Для меня Довженко — гений, а Солнцева — плохой режиссер. Единственное, что вызывает бесспорное уважение — это ее преданность ему, его творчеству. Что побудило ее поставить эти фильмы, не могу сказать, но многие не любят творения Довженко — по картинам Солнцевой. 

— В чем состояла сложность переложения на экран рассказа В. Богомолова «Иван»? 

— Я искал одной возможности — называться режиссером. В это понятие для меня входят стиль, гражданские идеи, воплощение, форма. «Иван» был для меня важен профессионально. Сложность в самой жизни. Кинематограф — это искусство, которое связано с жизнью. Каждый день поражает неповторимостью и поэтичностью. 

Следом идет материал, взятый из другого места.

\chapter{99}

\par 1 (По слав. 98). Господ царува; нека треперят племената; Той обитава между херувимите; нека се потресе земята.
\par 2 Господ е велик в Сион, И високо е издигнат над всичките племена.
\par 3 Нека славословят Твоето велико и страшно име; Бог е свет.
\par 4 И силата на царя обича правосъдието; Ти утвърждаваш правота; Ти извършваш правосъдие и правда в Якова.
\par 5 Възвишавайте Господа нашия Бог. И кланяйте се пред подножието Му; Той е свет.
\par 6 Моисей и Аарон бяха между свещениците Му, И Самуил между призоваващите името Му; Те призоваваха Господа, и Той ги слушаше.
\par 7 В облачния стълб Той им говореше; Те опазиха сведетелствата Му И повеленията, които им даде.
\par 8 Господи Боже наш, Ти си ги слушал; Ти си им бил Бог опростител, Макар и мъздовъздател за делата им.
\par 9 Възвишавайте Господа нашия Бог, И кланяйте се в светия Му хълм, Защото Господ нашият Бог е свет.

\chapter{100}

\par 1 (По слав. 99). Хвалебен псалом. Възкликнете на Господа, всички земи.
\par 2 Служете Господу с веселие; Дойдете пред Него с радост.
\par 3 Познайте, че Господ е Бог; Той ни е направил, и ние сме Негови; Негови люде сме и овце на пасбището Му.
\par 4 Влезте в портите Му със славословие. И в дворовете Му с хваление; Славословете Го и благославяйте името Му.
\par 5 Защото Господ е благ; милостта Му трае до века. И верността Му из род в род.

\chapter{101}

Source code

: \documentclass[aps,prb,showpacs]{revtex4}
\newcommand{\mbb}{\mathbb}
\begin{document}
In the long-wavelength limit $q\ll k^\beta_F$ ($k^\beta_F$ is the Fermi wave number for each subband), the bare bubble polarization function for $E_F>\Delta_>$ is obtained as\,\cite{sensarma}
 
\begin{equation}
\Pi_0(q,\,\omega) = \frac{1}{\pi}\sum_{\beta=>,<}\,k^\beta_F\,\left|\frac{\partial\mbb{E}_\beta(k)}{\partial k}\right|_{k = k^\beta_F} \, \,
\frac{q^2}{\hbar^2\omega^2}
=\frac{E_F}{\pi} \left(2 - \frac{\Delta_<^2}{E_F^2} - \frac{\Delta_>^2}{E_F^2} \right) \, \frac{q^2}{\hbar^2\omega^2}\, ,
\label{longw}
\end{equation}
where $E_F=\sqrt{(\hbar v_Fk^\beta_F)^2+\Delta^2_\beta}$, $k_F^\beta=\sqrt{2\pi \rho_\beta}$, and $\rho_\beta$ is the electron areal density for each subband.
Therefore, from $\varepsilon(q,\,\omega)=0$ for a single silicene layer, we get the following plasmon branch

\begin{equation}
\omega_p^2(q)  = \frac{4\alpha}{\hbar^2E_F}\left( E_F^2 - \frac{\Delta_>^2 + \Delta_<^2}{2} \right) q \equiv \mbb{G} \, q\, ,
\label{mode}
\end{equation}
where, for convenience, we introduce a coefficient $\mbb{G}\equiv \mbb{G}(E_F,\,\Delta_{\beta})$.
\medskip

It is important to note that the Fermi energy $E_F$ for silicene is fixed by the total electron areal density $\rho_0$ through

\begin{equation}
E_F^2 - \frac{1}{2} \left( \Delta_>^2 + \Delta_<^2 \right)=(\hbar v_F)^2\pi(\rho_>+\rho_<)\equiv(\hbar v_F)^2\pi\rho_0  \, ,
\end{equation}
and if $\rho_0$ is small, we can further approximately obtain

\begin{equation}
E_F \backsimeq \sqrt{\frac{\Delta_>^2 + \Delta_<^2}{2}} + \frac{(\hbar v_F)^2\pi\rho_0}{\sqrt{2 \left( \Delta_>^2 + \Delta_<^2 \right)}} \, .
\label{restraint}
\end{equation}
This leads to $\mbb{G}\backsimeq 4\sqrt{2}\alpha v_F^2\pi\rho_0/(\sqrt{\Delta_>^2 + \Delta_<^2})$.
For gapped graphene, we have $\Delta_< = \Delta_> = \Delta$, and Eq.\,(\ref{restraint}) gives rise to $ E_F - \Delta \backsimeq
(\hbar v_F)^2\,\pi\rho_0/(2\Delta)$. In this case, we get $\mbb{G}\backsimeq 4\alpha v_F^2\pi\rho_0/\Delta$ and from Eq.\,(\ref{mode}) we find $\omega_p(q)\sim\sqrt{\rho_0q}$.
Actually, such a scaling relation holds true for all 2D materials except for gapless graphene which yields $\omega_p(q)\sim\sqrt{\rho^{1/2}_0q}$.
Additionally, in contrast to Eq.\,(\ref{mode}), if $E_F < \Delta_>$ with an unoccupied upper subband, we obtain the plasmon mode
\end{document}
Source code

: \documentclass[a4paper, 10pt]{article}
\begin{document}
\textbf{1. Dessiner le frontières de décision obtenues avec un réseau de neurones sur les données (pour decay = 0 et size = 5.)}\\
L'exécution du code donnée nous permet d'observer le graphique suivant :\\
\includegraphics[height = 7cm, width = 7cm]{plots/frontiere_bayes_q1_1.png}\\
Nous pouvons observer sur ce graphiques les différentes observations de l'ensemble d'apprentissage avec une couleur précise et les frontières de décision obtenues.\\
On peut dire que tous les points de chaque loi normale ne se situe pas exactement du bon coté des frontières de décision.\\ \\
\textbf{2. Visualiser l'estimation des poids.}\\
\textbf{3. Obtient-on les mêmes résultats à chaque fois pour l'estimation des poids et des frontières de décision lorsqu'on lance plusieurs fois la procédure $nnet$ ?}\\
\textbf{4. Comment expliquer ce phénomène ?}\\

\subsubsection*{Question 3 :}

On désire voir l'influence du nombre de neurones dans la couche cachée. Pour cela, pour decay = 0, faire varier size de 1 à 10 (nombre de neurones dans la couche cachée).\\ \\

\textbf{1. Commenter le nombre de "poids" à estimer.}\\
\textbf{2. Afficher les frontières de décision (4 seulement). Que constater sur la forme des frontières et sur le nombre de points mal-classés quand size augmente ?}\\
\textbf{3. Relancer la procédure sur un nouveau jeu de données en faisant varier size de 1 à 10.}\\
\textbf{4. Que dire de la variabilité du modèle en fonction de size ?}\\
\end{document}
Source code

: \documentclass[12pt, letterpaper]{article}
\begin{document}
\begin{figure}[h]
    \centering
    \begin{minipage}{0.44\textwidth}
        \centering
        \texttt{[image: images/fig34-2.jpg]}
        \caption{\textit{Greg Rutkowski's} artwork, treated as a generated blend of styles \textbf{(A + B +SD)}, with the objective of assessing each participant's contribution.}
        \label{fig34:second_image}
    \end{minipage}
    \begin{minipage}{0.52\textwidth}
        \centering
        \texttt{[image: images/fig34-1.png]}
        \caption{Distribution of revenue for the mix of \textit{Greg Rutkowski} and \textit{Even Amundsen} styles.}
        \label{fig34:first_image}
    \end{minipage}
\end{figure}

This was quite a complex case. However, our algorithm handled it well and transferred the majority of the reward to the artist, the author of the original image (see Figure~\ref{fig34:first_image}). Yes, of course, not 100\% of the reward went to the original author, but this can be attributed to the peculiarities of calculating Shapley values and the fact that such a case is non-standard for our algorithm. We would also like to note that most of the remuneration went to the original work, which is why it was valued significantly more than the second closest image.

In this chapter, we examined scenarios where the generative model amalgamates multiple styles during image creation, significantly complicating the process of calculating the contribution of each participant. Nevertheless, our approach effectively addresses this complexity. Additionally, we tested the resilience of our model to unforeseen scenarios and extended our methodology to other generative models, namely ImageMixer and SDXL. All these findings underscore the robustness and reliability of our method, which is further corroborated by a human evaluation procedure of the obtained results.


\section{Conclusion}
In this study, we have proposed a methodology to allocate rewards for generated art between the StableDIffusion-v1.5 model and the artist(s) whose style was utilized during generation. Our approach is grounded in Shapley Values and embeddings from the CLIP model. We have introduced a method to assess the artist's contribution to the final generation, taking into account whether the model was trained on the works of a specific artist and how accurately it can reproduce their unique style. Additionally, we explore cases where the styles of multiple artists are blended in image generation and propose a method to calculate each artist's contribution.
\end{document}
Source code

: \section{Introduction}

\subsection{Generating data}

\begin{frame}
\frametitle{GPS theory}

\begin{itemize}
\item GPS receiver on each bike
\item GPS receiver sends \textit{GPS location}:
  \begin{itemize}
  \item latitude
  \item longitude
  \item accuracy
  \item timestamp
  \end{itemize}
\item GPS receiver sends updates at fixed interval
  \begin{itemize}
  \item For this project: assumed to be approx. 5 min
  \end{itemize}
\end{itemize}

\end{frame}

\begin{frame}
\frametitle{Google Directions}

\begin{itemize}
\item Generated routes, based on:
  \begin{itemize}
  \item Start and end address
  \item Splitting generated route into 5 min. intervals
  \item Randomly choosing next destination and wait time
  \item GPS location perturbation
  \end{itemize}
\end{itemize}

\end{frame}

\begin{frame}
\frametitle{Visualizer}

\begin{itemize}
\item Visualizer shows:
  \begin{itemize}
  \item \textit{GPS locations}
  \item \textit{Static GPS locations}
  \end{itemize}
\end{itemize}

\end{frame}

— Существует ли «расколотый мир» Тарковского? 

— Поскольку я все-таки марксист и считаю, что диалектика руководит процессами, которые нас окружают, то я и сейчас, и в будущем году могу сказать, что одни и те же явления можно называть по-разному, всё дело в термине. Мир можно называть «расколотым» или «целым» за счет контрастных явлений. Если мы разрежем яблоко, это уже не целое, а две половинки — не два маленьких яблока... Целое по природе — это закономерный последовательный спор внутри явления: борьба — победа. Победа одного — смерть другого. Прекрасное при наличии трагического. И если речь идет о таком расколе, который скорее охватывает взгляд художника или его мировоззрение, но не метод, то это выдумка критики. 

Целое рождается из соединения противоречивых явлений и гармоний. Жизнь рождается из дисгармонии. И, в свою очередь, из раздробленности жизни создается нечто гармоническое, заключающее в себе существование борющихся явлений. Если так понимать, то в каком-то аспекте я согласен с этим утверждением. Но мне кажется, что «расколотый мир» стоит рассматривать не столько в связи с проблематикой, сколько с фабулой «Иванова детства». Когда мир расколот войной, вдруг появляется надежда на счастье, на изменение времени. Это мое мнение, здесь не стоит связывать мои принципы с анализом «Ивана». 

— Рассматриваете ли Вы «поэтичность» языка, «поэтический» мир и «поэтическое» кино непосредственно через образ-иносказание, образ-метафору, образ-символ, или термин «поэтическое» одновременно выражает и конкретность событий на экране, и повествовательную прозу жизни, повседневность? 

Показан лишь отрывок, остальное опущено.